The 2009 Van Cliburn International Piano Competition became a huge catalyst for Chinese pride when Haochen Zhang, one of the youngest winners in the history of the competition, was declared a Gold Medallist. For much of the enthusiastic crowd, it was a mere footnote that Haochen actually shared that Gold Medal with Nobuyuki Tsujii, a remarkable Japanese pianist blind from birth.
Nobuyuki Tsujii at the 2009 Van Cliburn plays Chopin: Etudes Op. 10
An Exceptional Talent
Nobu Tsujii was born on 13 September 1988 in Tokyo to the physician Takashi Tsujii and his wife Itsuko, a former broadcast announcer. He was born with a developmental disorder of the eye, referred to as microphthalmia, in which both eyes are abnormally small and have anatomic malformations. As if nature had wanted to compensate for Nobu’s blindness, he was also born with perfect pitch that allowed him to instantly repeat notes and chords.
His extraordinary talent was discovered early by his mother. She relates that the young boy started to pick out tunes on a toy piano when he was only 2 years of age. He soon started to accompany his mother’s singing using both hands and playing chords, and his mother recalls, “he started to play the songs I was singing after a couple of times, and he enjoyed it so much that we decided to get him a real piano.” As for Nobu, he can’t remember the first time he heard the sound of the piano, and he “simply started playing the piano spontaneously.”

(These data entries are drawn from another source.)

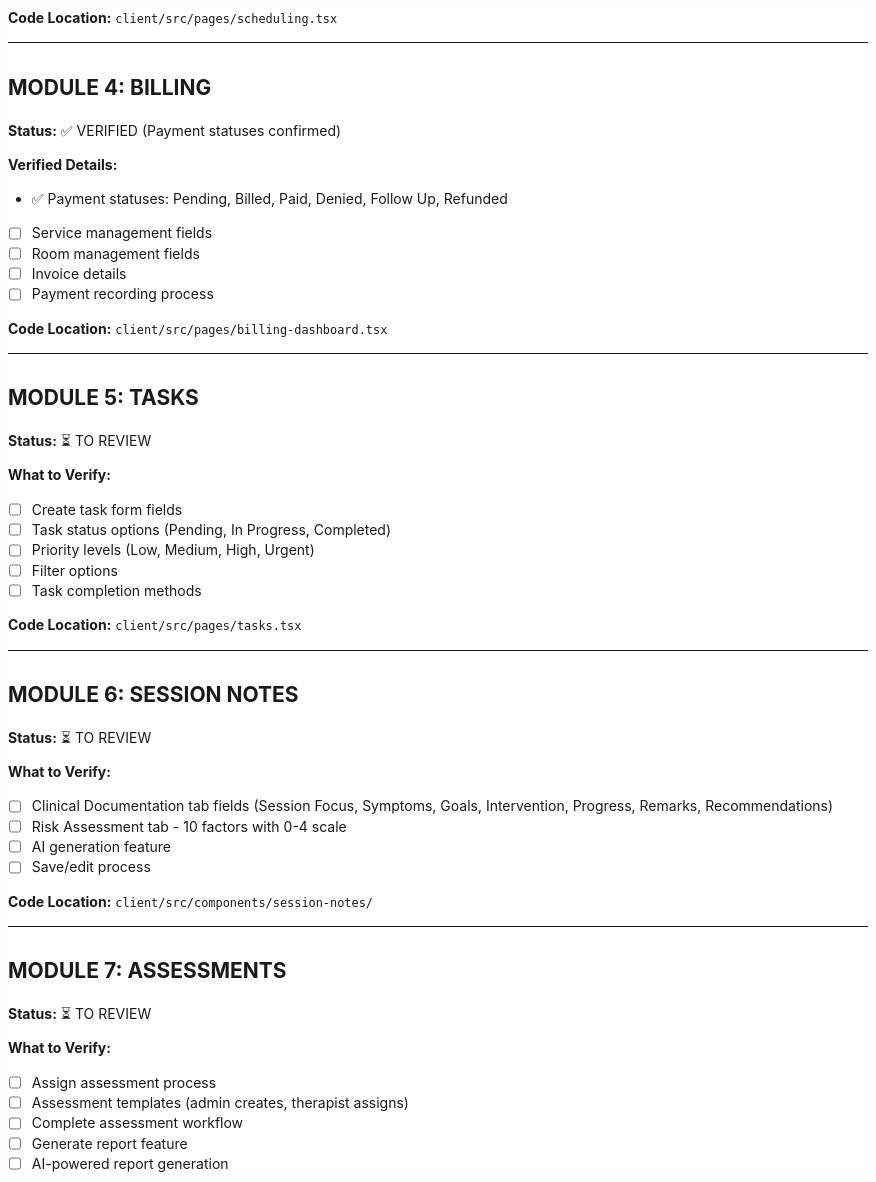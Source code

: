 **Code Location:** `client/src/pages/scheduling.tsx`

---

## MODULE 4: BILLING
**Status:** ✅ VERIFIED (Payment statuses confirmed)

**Verified Details:**
- ✅ Payment statuses: Pending, Billed, Paid, Denied, Follow Up, Refunded
- [ ] Service management fields
- [ ] Room management fields
- [ ] Invoice details
- [ ] Payment recording process

**Code Location:** `client/src/pages/billing-dashboard.tsx`

---

## MODULE 5: TASKS
**Status:** ⏳ TO REVIEW

**What to Verify:**
- [ ] Create task form fields
- [ ] Task status options (Pending, In Progress, Completed)
- [ ] Priority levels (Low, Medium, High, Urgent)
- [ ] Filter options
- [ ] Task completion methods

**Code Location:** `client/src/pages/tasks.tsx`

---

## MODULE 6: SESSION NOTES
**Status:** ⏳ TO REVIEW

**What to Verify:**
- [ ] Clinical Documentation tab fields (Session Focus, Symptoms, Goals, Intervention, Progress, Remarks, Recommendations)
- [ ] Risk Assessment tab - 10 factors with 0-4 scale
- [ ] AI generation feature
- [ ] Save/edit process

**Code Location:** `client/src/components/session-notes/`

---

## MODULE 7: ASSESSMENTS
**Status:** ⏳ TO REVIEW

**What to Verify:**
- [ ] Assign assessment process
- [ ] Assessment templates (admin creates, therapist assigns)
- [ ] Complete assessment workflow
- [ ] Generate report feature
- [ ] AI-powered report generation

Nobuyuki Tsujii Plays Ravel’s “Scarbo”
First Instruction
Tsujii began formal piano studies with Masahiro Kawakami at the age of 4, and his mother initially helped him to read the music when they went to lessons together. Actually, Kawakami started recording music for Nobu when he was only 7, and for Nobu, music was always fun. “I just played the songs I wanted to instead of going to the usual piano book. Even when I went to piano school, the teacher let me have fun and play whatever I wanted. I think that’s why the piano is still so fun for me… I think first and foremost that music should be fun.
Tsujii won first prize at the “All Japan Music of Blind Students” by the Tokyo Helen Keller Association, in 1995, and three years later gave his debut with The Century Orchestra Osaka. And he quickly gave his first piano recital in the small hall of Tokyo’s Suntory Hall at age 12. Learning new musical pieces is certainly not made easy by being blind. Tsujii does use Braille music scores, but since there is low demand, the variety of scores is limited for a professional performer.
Nobuyuki Tsujii Performs Liszt’s La Campanella
The Tsujii Way
With Braille music scores not readily available, Nobu devised his own method. As he explained, “I ask my assistants to record the music to cassette tape by hand. One tape with right hand, and another with left hand. When they record it, they split the music into small sections such as several bars, and also record with verbal comments about markings and instructions by the composer. I ask them to avoid recording with their own interpretation, to give me as precise a view of the music as possible.”
Once he has memorized these tapes, he starts to combine both hands and infuses the music with his own interpretation. By 2010, Tsujii had committed well over 100 classical works to memory. It takes him roughly one to three days to learn a very short piece, but for something longer, like a large-scale sonata or concerto, “it normally takes one month, if I could concentrate on it.”
Nobuyuki Tsujii Performs Chopin’s Piano Concerto No. 2 in F minor, Op. 21 “Allegro vivace”
On Performing
Tsujii is fully concentrated and absorbed in the music before he gets on stage. As he told in an interview, “I’m always nervous before I start playing, but there’s that adrenaline rush and excitement that comes from playing in front of an audience that makes it different from when I’m just practicing…Before the performance, the feeling of I want to play fast and I want to sit in front of the piano quickly becomes stronger, which seems to be my tension.”
However, once he plays a single note Nobu returns to “his usual self and concentrates on the performance.” The passion and excitement he brings to every concert and his flawless performances have been recognized around the world, and he has been featured in a number of documentaries. In addition, Tsujii is also a composer, performing his own composition “Street Corner of Vienna” at the age of 12. And it somehow seems right to have his mother have the final word. “You must challenge yourself,” says Itsuko, “if you truly want to achieve something, you can achieve it despite having disabilities, I believe that from the bottom of my heart.”